Plain-text document sources
=== Begin Enclosure ===
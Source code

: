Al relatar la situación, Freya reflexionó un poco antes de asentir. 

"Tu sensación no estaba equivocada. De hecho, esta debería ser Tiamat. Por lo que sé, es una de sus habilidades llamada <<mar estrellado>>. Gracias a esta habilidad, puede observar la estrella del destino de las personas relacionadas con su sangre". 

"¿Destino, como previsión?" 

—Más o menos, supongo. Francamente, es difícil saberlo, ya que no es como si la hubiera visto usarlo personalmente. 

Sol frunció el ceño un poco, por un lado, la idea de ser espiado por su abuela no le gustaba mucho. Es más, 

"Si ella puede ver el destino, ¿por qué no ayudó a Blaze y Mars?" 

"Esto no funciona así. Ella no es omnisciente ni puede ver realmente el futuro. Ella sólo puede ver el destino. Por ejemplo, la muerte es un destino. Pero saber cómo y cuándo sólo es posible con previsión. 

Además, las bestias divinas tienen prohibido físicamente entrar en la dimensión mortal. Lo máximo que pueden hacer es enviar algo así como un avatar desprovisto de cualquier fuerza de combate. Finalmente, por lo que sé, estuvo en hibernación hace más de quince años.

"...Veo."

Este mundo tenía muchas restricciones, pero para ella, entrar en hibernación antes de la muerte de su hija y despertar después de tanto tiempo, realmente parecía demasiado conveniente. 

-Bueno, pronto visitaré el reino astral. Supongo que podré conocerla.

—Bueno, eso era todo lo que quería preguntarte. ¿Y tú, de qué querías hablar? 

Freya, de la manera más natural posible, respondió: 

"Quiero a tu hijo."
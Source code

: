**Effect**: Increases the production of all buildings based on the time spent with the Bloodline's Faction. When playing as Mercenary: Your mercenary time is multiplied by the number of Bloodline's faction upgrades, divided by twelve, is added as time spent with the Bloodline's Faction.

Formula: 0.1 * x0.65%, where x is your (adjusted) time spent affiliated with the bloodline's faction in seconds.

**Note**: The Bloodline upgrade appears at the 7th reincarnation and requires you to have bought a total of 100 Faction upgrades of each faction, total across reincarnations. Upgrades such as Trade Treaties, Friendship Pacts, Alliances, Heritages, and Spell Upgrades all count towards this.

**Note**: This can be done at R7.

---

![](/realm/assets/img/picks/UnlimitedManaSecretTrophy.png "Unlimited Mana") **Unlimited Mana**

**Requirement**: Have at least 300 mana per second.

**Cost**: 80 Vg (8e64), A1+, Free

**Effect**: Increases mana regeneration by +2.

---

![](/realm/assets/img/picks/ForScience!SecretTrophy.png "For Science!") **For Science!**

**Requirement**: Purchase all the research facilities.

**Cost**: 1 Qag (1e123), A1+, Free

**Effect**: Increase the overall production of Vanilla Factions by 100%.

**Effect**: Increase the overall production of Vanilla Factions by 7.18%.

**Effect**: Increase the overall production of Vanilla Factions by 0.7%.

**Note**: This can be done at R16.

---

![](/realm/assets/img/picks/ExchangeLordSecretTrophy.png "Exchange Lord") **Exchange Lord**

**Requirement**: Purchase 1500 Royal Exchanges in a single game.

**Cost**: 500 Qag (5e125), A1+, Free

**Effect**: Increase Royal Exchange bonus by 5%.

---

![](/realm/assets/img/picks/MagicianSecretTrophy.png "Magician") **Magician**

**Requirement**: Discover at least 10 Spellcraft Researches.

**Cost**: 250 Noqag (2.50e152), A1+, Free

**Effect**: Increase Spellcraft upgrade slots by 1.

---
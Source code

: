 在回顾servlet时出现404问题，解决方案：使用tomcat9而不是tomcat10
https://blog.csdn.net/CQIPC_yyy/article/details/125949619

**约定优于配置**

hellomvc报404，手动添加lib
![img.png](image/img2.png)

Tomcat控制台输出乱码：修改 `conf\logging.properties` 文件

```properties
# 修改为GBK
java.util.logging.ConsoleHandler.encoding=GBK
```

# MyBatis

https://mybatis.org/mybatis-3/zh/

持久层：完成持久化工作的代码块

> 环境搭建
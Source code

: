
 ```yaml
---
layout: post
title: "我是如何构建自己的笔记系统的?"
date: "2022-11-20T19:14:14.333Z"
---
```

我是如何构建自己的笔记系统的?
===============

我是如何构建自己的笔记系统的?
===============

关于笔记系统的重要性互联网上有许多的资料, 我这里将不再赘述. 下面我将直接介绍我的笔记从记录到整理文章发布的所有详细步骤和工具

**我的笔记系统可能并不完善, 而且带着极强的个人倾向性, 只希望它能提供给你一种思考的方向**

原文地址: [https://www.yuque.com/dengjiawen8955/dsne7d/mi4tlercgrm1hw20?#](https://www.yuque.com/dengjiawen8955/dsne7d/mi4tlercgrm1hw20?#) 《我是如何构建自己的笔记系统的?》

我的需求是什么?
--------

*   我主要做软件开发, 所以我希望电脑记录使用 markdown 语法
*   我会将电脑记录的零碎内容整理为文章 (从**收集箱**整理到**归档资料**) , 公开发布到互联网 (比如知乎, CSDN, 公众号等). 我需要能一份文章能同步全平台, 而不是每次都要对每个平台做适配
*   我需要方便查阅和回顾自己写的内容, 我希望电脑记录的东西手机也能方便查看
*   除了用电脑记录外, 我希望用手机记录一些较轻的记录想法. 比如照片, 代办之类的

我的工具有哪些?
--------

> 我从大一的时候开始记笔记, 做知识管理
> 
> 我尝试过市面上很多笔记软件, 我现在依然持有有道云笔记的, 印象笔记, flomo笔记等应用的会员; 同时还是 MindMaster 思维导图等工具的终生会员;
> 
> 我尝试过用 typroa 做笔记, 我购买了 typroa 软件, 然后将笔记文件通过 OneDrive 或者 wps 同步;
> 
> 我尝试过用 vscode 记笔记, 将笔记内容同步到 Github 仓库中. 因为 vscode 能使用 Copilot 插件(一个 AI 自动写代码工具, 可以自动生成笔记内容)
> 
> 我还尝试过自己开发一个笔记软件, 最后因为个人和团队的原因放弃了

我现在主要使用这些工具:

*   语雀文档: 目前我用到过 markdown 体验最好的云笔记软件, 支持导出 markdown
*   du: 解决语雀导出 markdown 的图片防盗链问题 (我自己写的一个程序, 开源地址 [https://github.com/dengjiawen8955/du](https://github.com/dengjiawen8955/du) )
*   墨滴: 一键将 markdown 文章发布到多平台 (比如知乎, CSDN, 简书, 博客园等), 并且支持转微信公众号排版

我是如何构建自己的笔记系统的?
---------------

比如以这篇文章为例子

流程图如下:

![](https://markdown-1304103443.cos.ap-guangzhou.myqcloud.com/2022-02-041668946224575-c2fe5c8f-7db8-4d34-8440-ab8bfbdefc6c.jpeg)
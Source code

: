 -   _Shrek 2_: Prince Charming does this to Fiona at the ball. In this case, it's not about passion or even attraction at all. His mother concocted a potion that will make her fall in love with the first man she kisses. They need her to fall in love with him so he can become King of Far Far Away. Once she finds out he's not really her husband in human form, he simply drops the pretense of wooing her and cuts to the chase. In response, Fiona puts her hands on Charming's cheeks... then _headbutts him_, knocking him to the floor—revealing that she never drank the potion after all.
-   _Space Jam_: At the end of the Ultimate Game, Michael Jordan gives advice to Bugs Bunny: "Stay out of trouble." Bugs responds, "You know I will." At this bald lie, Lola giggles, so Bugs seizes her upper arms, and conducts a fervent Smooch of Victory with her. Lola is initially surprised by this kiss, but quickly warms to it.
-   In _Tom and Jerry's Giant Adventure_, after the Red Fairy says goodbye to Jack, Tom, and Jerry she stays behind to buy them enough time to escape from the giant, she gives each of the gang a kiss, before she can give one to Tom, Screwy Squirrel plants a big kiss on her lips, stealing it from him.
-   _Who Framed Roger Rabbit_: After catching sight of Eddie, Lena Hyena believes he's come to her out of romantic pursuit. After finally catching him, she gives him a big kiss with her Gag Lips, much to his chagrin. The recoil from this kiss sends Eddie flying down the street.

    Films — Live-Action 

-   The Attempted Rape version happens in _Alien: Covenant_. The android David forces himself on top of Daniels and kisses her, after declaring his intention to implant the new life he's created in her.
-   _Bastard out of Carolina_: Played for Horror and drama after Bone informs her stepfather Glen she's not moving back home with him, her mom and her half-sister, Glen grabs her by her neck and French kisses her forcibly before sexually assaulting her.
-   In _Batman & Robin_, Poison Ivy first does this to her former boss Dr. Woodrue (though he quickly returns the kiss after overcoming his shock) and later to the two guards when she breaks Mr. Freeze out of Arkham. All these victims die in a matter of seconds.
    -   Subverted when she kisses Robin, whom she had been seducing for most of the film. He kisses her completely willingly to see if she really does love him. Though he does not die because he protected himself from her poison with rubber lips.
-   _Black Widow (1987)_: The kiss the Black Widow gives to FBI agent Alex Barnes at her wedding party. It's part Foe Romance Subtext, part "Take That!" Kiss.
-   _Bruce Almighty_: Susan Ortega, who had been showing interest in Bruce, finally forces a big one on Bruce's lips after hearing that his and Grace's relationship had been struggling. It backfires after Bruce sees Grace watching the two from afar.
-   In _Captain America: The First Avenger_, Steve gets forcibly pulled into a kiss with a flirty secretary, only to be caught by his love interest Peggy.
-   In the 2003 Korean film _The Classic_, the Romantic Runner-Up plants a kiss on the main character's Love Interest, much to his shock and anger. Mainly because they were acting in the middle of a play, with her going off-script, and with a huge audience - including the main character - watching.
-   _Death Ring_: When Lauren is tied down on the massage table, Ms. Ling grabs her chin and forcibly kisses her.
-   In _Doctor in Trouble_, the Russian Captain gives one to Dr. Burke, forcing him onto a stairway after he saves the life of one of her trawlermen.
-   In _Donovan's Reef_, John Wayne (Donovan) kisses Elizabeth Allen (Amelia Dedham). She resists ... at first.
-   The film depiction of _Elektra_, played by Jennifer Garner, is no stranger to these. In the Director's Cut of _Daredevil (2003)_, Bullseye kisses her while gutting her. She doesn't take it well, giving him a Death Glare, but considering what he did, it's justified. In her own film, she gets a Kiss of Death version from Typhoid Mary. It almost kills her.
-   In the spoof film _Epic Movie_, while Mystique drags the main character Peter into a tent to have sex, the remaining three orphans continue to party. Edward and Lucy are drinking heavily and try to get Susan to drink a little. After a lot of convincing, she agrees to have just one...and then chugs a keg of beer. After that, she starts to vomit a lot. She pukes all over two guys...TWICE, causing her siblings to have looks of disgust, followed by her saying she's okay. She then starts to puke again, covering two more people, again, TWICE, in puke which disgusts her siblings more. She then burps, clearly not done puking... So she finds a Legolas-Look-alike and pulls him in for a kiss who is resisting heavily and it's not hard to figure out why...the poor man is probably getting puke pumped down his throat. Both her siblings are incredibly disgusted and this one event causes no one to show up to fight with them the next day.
=== End Enclosure ===
**Exercise prompt**
Starting at the top of the data above, repeat every line exactly until the line containing "antes de asentir." has been given, then stop.

**Solution for this task**
Source code

:Al relatar la situación, Freya reflexionó un poco antes de asentir. 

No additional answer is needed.